It is not quite certain that this poetic little piece is by Byrd, but stylistically it seems to bear the melodic and harmonic hallmarks of his early works. It could have been composed at any time during Mary Tudor’s reign (1553-1558) but survives anonymously in the same early keyboard manuscript that preserves the composer’s two Miserere
settings (BK66/67), and was copied in the early Elizabethan years, at the latest. By the start of Elizabeth’s reign, Byrd had probably already composed three other pieces based on the same plainsong melody of the Catholic Sarum (Salisbury) hymn Christe qui lux es et dies, / Noctis tenebras detegis; / Lucisque lumen crederis, / Lumen beatum predicam
(‘Christ, you who are the light and the day / roll back the shadows of the night; / you are believed in as the light of light, / foretelling blessed light’). These three settings now survive as consort works, in versions that may possibly have been intended to give a second life to even earlier pieces that were originally liturgical works to be sung for the Sarum rite and had no formal function after Queen Mary’s death in 1558.

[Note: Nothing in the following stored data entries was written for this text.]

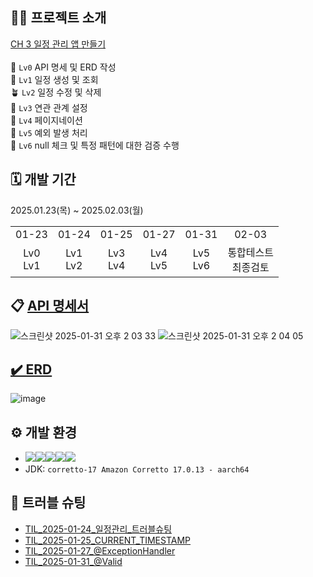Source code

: ## 🧑‍🏫 프로젝트 소개
[CH 3 일정 관리 앱 만들기](https://teamsparta.notion.site/Spring-5-CH-3-1832dc3ef51480c38335c8a9ecf707be)<br><br>
🌱 `Lv0` API 명세 및 ERD 작성<br>
🌿 `Lv1` 일정 생성 및 조회<br>
🪴 `Lv2` 일정 수정 및 삭제<br>
🌳 `Lv3` 연관 관계 설정<br>
🌷 `Lv4` 페이지네이션<br>
🌹 `Lv5` 예외 발생 처리<br>
💐 `Lv6` null 체크 및 특정 패턴에 대한 검증 수행<br>

## 🗓️ 개발 기간
2025.01.23(목) ~ 2025.02.03(월)
<table>
  <tbody>
    <tr>
      <td align="center">01-23</th>
      <td align="center">01-24</td>
      <td align="center">01-25</td>
      <td align="center">01-27</td>
      <td align="center">01-31</td>
      <td align="center">02-03</td>
    </tr>
    <tr>
      <td align="center">Lv0<br>Lv1</td>
      <td align="center">Lv1<br>Lv2</td>
      <td align="center">Lv3<br>Lv4</td>
      <td align="center">Lv4<br>Lv5</td>
      <td align="center">Lv5<br>Lv6</td>
      <td align="center">통합테스트<br>최종검토</td>
    </tr>
  </tbody>
</table>


## 📋 [API 명세서](https://documenter.getpostman.com/view/41322145/2sAYQdkAV4#intro)
![스크린샷 2025-01-31 오후 2 03 33](https://github.com/user-attachments/assets/aa7cb8b7-834e-4b9d-b47e-a48cf924a238)
![스크린샷 2025-01-31 오후 2 04 05](https://github.com/user-attachments/assets/f2080fde-1950-4680-bea1-254b2513d3c3)

## [✔️ ERD](https://www.erdcloud.com/d/WPowjhdKphtLtdM66)
![image](https://github.com/user-attachments/assets/7ca895e0-adfe-44ee-b2f8-7f64cfd3a7d8)


## ⚙ 개발 환경
- <img src="https://img.shields.io/badge/Java-007396?&style=for-the-badge&logo=java&logoColor=white" /><img src="https://img.shields.io/badge/gradle-%2302303A.svg?&style=for-the-badge&logo=gradle&logoColor=white" /><img src="https://img.shields.io/badge/spring-%236DB33F.svg?&style=for-the-badge&logo=spring&logoColor=white" /><img src="https://img.shields.io/badge/swagger-%2385EA2D.svg?&style=for-the-badge&logo=swagger&logoColor=black" /><img src="https://img.shields.io/badge/mysql-%234479A1.svg?&style=for-the-badge&logo=mysql&logoColor=white" />
- JDK: `corretto-17 Amazon Corretto 17.0.13 - aarch64`


## 🔫 트러블 슈팅
- [TIL_2025-01-24_일정관리_트러블슈팅](https://velog.io/@daylikezero/TIL-2025-01-24)
- [TIL_2025-01-25_CURRENT_TIMESTAMP](https://velog.io/@daylikezero/TIL-2025-01-25)
- [TIL_2025-01-27_@ExceptionHandler](https://velog.io/@daylikezero/TIL-2025-01-27)
- [TIL_2025-01-31_@Valid](https://velog.io/@daylikezero/TIL-2025-01-31)
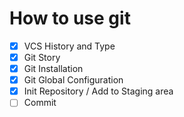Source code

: # How to use git

* [x] VCS History and Type
* [x] Git Story
* [x] Git Installation
* [x] Git Global Configuration 
* [x] Init Repository / Add to Staging area
* [ ] Commit
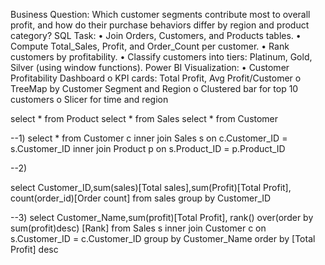 Business Question:
Which customer segments contribute most to overall profit, and how do their purchase behaviors differ by region and product category?
SQL Task:
• Join Orders, Customers, and Products tables.
• Compute Total_Sales, Profit, and Order_Count per customer.
• Rank customers by profitability.
• Classify customers into tiers: Platinum, Gold, Silver (using window functions).
Power BI Visualization:
• Customer Profitability Dashboard
o KPI cards: Total Profit, Avg Profit/Customer
o TreeMap by Customer Segment and Region
o Clustered bar for top 10 customers
o Slicer for time and region

select * from Product
select * from Sales
select * from Customer

--1)
select * from Customer c
inner join Sales s
on c.Customer_ID = s.Customer_ID
inner join Product p
on s.Product_ID = p.Product_ID

--2)

select Customer_ID,sum(sales)[Total sales],sum(Profit)[Total Profit], count(order_id)[Order count]
from sales
group by Customer_ID

--3)
select Customer_Name,sum(profit)[Total Profit],
rank() over(order by sum(profit)desc) [Rank]
from Sales s
inner join Customer c
on s.Customer_ID = c.Customer_ID
group by  Customer_Name
order by [Total Profit] desc
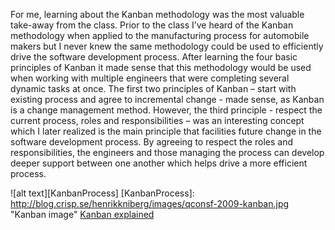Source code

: For me, learning about the Kanban methodology was the most valuable take-away from the class. Prior to the class I’ve heard of the Kanban methodology when applied to the manufacturing process for automobile makers but I never knew the same methodology could be used to efficiently drive the software development process. After learning the four basic principles of Kanban it made sense that this methodology would be used when working with multiple engineers that were completing several dynamic tasks at once. The first two principles of Kanban – start with existing process and agree to incremental change  - made sense, as Kanban is a change management method. However, the third principle - respect the current process, roles and responsibilities – was an interesting concept which I later realized is the main principle that facilities future change in the software development process. By agreeing to respect the roles and responsibilities, the engineers and those managing the process can develop deeper support between one another which helps drive a more efficient process.


![alt text][KanbanProcess]
[KanbanProcess]: http://blog.crisp.se/henrikkniberg/images/qconsf-2009-kanban.jpg "Kanban image"
[Kanban explained](http://kanbanblog.com/explained/)
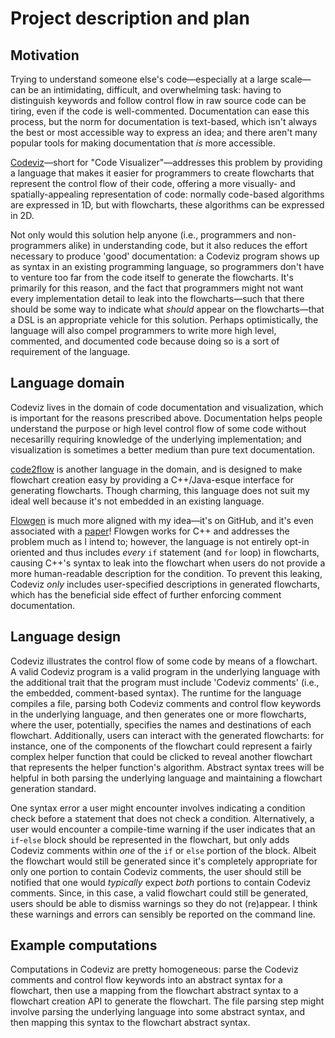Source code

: # Project description and plan


## Motivation

Trying to understand someone else's code&mdash;especially
at a large scale&mdash;can be an intimidating, difficult, and overwhelming task:
having to distinguish keywords and follow control flow in raw source code can be tiring,
even if the code is well-commented. Documentation can ease this process,
but the norm for documentation is text-based, which isn't always
the best or most accessible way to express an idea;
and there aren't many popular tools for making documentation that _is_ more accessible.

[Codeviz]&mdash;short for "Code Visualizer"&mdash;addresses this problem
by providing a language that makes it easier for programmers to create flowcharts
that represent the control flow of their code,
offering a more visually- and spatially-appealing representation of code:
normally code-based algorithms are expressed in 1D,
but with flowcharts, these algorithms can be expressed in 2D.

Not only would this solution help anyone (i.e., programmers and non-programmers alike)
in understanding code, but it also reduces the effort necessary to produce 'good' documentation:
a Codeviz program shows up as syntax in an existing programming language,
so programmers don't have to venture too far from the code itself to generate the flowcharts.
It's primarily for this reason, and the fact that programmers might not want
every implementation detail to leak into the flowcharts&mdash;such that
there should be some way to indicate what _should_ appear on the flowcharts&mdash;that
a DSL is an appropriate vehicle for this solution.
Perhaps optimistically, the language will also compel programmers
to write more high level, commented, and documented code
because doing so is a sort of requirement of the language.


## Language domain

Codeviz lives in the domain of code documentation and visualization,
which is important for the reasons prescribed above.
Documentation helps people understand the purpose or high level control flow of some code
without necesarilly requiring knowledge of the underlying implementation;
and visualization is sometimes a better medium than pure text documentation.

[code2flow] is another language in the domain, and is designed to make flowchart creation easy
by providing a C++/Java-esque interface for generating flowcharts.
Though charming, this language does not suit my ideal well
because it's not embedded in an existing language.

[Flowgen] is much more aligned with my idea&mdash;it's on GitHub,
and it's even associated with a [paper][Flowgen Paper]!
Flowgen works for C++ and addresses the problem much as I intend to;
however, the language is not entirely opt-in oriented
and thus includes _every_ `if` statement (and `for` loop) in flowcharts,
causing C++'s syntax to leak into the flowchart
when users do not provide a more human-readable description for the condition.
To prevent this leaking, Codeviz _only_ includes user-specified descriptions
in generated flowcharts, which has the beneficial side effect
of further enforcing comment documentation.


## Language design

Codeviz illustrates the control flow of some code by means of a flowchart.
A valid Codeviz program is a valid program in the underlying language
with the additional trait that the program must include 'Codeviz comments'
(i.e., the embedded, comment-based syntax). The runtime for the language compiles a file,
parsing both Codeviz comments and control flow keywords in the underlying language,
and then generates one or more flowcharts, where the user, potentially,
specifies the names and destinations of each flowchart. Additionally,
users can interact with the generated flowcharts: for instance,
one of the components of the flowchart could represent a fairly complex helper function
that could be clicked to reveal another flowchart
that represents the helper function's algorithm.
Abstract syntax trees will be helpful in both parsing the underlying language
and maintaining a flowchart generation standard.

One syntax error a user might encounter involves indicating a condition check
before a statement that does not check a condition. Alternatively,
a user would encounter a compile-time warning if the user indicates
that an `if`-`else` block should be represented in the flowchart,
but only adds Codeviz comments within _one_ of the `if` or `else` portion of the block.
Albeit the flowchart would still be generated since it's completely appropriate
for only one portion to contain Codeviz comments,
the user should still be notified that one would _typically_ expect
_both_ portions to contain Codeviz comments.
Since, in this case, a valid flowchart could still be generated,
users should be able to dismiss warnings so they do not (re)appear.
I think these warnings and errors can sensibly be reported on the command line.


## Example computations

Computations in Codeviz are pretty homogeneous: parse the Codeviz comments
and control flow keywords into an abstract syntax for a flowchart,
then use a mapping from the flowchart abstract syntax to a flowchart creation API
to generate the flowchart. The file parsing step might involve
parsing the underlying language into some abstract syntax,
and then mapping this syntax to the flowchart abstract syntax.


[code2flow]: http://code2flow.com/
[Codeviz]: https://github.com/JustisAllen/Codeviz
[Flowgen]: http://jlopezvi.github.io/Flowgen/index.html
[Flowgen Paper]: http://arxiv.org/pdf/1405.3240.pdf
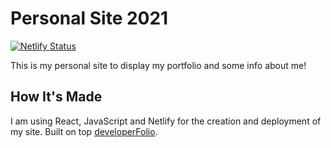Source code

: # Personal Site 2021

[![Netlify Status](https://api.netlify.com/api/v1/badges/0515f74e-7162-4255-846b-78592695601c/deploy-status)](https://app.netlify.com/sites/priceless-perlman-82f28c/deploys)

This is my personal site to display my portfolio and some info about me!

## How It's Made

I am using React, JavaScript and Netlify for the creation and deployment of my site. Built on top [developerFolio](https://github.com/saadpasta/developerFolio).
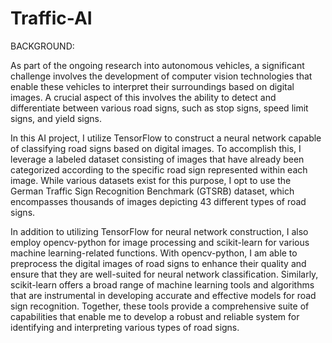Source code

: # Traffic-AI
BACKGROUND:

As part of the ongoing research into autonomous vehicles, a significant challenge involves the development of computer vision technologies that enable these vehicles to interpret their surroundings based on digital images. A crucial aspect of this involves the ability to detect and differentiate between various road signs, such as stop signs, speed limit signs, and yield signs.

In this AI project, I utilize TensorFlow to construct a neural network capable of classifying road signs based on digital images. To accomplish this, I leverage a labeled dataset consisting of images that have already been categorized according to the specific road sign represented within each image. While various datasets exist for this purpose, I opt to use the German Traffic Sign Recognition Benchmark (GTSRB) dataset, which encompasses thousands of images depicting 43 different types of road signs.

In addition to utilizing TensorFlow for neural network construction, I also employ opencv-python for image processing and scikit-learn for various machine learning-related functions. With opencv-python, I am able to preprocess the digital images of road signs to enhance their quality and ensure that they are well-suited for neural network classification. Similarly, scikit-learn offers a broad range of machine learning tools and algorithms that are instrumental in developing accurate and effective models for road sign recognition. Together, these tools provide a comprehensive suite of capabilities that enable me to develop a robust and reliable system for identifying and interpreting various types of road signs.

This organ setting of the same plainchant has some features in common with one of the consort ones, so the likelihood that it is by Byrd is strengthened. It would still have been useful during Byrd’s years as organist at Lincoln Cathedral in the 1560s. The plainsong is clearly audible in the top voice. Below it, two voices (tenor and bass) set up a gentle dialogue. The first phrase of three bars is followed by a similar answering one that however leads the music to a different cadence. The third phrase is much longer and more involved, leading the top voice to abandon the strict plainsong in steady notes towards the end. Finally, for the last phrase an extra voice (alto) is added, bringing this luminous little work to a fine close. Christe qui lux would have been liturgically appropriate at the quiet evening service of Compline, during Lent. It is here played twice, at 10’ pitch and then at 5’ pitch.